▶ _Exercise instructions_: Which lines below hold the word "LESSERAFIM"? Report each one.

▶ _Records shown_:
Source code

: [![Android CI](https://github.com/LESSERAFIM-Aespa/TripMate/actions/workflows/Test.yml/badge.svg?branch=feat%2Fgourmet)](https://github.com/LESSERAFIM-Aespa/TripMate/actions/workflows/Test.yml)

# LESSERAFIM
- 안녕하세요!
--
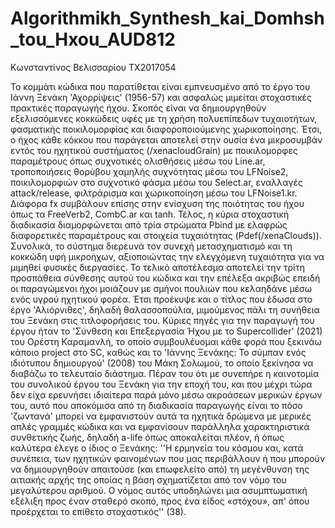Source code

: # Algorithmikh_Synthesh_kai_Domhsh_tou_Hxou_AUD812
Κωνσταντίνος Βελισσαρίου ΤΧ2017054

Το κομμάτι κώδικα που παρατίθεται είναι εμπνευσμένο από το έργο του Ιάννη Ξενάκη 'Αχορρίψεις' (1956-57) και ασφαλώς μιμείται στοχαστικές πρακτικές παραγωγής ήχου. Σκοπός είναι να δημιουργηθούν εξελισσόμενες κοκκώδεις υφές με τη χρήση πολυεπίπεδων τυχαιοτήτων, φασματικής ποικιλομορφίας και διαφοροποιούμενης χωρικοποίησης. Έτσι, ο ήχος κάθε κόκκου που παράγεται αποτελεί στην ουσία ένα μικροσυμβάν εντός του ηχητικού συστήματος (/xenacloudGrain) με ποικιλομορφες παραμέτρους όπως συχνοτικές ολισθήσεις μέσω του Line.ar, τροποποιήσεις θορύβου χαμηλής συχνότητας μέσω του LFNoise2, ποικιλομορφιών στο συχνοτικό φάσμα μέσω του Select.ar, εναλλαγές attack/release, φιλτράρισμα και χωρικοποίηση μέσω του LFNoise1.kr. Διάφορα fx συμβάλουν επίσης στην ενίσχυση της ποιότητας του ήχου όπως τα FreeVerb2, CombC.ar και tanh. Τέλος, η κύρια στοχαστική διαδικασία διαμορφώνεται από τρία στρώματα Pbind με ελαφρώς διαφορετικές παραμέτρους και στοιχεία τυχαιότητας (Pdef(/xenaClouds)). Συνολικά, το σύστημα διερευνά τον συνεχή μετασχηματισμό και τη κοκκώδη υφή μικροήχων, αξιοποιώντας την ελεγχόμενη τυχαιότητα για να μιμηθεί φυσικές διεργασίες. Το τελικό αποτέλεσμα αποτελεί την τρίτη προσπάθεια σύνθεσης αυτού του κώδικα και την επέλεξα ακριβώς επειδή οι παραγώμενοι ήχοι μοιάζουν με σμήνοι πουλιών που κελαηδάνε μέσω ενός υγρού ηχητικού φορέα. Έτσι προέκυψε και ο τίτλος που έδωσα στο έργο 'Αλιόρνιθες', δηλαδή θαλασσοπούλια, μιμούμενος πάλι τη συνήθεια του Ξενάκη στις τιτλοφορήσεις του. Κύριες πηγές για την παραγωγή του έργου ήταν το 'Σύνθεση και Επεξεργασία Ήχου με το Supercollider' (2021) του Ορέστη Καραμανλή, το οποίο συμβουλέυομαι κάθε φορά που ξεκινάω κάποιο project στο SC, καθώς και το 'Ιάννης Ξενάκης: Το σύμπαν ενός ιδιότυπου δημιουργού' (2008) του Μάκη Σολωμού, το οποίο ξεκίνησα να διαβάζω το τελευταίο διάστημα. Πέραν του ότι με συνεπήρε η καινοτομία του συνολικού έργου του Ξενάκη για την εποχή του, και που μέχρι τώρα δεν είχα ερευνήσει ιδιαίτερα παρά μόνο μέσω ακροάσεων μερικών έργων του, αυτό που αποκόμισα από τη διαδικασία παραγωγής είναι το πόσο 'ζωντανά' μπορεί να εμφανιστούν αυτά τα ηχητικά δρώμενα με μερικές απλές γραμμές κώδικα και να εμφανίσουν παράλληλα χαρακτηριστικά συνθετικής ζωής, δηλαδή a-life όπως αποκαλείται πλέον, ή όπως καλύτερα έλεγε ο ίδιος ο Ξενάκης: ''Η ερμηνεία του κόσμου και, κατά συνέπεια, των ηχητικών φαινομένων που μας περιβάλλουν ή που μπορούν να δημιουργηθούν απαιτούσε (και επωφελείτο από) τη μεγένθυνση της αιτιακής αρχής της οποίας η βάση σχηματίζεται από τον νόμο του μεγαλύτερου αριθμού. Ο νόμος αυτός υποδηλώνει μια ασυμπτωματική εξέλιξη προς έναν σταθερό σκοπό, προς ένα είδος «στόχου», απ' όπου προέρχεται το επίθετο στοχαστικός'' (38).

▶ _Output of the exercise_:
: [![Android CI](https://github.com/LESSERAFIM-Aespa/TripMate/actions/workflows/Test.yml/badge.svg?branch=feat%2Fgourmet)](https://github.com/LESSERAFIM-Aespa/TripMate/actions/workflows/Test.yml)
# LESSERAFIM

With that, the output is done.